> INSTRUCTIONS TO FOLLOW
Lines from the top of the listing down to the one with "- **Commit Date**: 2025-03-31", inclusive, are to be copied exactly.
>>
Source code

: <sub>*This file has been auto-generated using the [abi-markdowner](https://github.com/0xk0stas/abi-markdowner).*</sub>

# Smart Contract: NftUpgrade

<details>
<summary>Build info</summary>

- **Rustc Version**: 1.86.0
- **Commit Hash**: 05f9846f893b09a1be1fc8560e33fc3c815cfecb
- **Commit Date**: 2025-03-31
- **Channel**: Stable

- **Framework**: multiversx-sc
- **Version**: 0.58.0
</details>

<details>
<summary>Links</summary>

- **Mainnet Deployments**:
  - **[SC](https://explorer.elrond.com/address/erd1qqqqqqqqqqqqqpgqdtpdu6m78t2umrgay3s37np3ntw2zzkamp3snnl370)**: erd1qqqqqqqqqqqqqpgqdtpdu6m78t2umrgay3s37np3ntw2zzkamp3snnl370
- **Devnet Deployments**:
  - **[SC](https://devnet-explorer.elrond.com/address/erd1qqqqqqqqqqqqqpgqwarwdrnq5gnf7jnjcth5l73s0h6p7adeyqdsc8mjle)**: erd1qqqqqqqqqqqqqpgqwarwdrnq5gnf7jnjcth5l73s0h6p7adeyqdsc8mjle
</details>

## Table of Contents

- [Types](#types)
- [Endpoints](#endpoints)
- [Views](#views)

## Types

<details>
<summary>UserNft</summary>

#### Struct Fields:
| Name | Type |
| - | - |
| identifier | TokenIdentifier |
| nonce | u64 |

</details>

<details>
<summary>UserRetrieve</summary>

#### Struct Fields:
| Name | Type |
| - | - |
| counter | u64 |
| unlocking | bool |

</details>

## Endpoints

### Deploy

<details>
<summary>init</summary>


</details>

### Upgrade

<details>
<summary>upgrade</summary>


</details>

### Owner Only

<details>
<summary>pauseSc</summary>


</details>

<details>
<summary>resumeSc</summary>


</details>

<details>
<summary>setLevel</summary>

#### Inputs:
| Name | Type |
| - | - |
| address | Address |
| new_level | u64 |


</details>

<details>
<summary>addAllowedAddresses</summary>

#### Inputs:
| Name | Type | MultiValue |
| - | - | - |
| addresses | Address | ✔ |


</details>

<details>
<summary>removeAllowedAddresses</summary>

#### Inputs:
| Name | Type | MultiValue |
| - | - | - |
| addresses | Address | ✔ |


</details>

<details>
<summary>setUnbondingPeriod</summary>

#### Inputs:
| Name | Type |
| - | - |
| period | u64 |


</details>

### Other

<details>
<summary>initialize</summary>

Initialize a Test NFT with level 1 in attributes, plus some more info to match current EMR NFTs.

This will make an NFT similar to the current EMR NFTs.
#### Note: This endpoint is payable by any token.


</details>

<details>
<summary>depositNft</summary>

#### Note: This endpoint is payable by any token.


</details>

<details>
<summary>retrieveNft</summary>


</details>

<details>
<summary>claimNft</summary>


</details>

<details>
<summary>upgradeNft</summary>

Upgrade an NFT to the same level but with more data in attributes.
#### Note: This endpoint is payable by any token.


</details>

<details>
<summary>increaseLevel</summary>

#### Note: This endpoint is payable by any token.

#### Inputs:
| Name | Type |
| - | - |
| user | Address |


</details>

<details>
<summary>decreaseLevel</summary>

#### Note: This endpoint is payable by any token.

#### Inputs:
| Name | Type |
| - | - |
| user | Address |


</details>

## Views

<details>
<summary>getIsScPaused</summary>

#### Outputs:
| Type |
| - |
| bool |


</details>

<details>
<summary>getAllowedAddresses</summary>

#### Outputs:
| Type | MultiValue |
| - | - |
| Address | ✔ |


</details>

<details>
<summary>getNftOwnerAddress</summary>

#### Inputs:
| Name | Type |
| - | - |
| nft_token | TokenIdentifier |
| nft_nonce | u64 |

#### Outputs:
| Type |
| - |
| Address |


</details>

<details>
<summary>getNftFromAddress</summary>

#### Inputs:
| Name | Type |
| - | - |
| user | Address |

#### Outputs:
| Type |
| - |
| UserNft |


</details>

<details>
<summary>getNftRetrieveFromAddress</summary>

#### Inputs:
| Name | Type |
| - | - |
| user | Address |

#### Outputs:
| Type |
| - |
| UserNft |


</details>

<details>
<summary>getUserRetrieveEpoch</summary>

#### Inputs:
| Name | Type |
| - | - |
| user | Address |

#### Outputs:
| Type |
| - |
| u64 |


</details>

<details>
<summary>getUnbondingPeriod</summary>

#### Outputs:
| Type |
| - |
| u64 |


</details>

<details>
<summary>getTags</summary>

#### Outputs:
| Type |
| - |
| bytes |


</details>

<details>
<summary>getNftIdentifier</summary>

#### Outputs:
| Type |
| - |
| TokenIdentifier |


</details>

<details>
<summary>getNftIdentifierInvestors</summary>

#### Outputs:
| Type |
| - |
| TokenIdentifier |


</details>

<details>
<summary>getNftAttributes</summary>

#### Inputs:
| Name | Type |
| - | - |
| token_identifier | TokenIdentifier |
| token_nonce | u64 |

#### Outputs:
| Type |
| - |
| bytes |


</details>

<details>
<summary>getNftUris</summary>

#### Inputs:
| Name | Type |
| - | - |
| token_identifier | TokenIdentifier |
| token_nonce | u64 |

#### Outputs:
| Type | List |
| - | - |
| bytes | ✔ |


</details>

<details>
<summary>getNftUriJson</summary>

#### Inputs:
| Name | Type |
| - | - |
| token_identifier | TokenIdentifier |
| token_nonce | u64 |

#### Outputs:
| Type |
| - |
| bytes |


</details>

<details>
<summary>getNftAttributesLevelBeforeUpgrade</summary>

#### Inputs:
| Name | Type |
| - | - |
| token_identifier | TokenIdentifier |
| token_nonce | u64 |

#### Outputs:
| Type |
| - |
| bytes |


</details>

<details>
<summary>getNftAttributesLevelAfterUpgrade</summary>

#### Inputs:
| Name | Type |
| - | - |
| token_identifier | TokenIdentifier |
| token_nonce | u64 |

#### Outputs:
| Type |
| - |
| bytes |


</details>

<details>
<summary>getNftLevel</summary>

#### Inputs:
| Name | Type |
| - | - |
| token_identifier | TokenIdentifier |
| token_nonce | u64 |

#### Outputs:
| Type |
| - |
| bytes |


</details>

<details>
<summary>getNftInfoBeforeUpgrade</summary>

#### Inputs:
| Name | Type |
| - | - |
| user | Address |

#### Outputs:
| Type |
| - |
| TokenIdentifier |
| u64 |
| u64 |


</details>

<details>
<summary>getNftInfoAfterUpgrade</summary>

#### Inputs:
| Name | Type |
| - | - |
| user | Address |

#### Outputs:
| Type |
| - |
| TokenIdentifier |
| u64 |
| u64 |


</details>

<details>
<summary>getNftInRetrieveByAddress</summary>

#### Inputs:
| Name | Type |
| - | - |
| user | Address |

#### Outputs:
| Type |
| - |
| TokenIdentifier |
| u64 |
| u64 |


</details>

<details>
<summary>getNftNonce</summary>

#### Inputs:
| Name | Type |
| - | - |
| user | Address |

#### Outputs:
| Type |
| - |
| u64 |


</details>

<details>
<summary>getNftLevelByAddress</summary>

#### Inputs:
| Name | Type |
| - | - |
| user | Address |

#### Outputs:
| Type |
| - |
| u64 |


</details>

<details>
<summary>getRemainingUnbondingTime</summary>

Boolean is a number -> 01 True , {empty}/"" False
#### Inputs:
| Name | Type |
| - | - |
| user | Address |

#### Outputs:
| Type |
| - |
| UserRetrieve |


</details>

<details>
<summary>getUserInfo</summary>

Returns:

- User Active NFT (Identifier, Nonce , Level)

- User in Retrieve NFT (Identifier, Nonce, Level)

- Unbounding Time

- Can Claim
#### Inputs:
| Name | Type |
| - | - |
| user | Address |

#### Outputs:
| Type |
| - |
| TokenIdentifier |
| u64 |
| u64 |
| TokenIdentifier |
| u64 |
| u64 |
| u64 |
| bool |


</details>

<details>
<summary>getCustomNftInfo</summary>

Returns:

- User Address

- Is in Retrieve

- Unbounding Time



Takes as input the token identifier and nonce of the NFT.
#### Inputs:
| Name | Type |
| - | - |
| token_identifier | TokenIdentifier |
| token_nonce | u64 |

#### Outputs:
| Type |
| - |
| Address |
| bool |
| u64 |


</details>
<<
> EXERCISE OUTPUT
Source code

: <sub>*This file has been auto-generated using the [abi-markdowner](https://github.com/0xk0stas/abi-markdowner).*</sub>

# Smart Contract: NftUpgrade

<details>
<summary>Build info</summary>

- **Rustc Version**: 1.86.0
- **Commit Hash**: 05f9846f893b09a1be1fc8560e33fc3c815cfecb
- **Commit Date**: 2025-03-31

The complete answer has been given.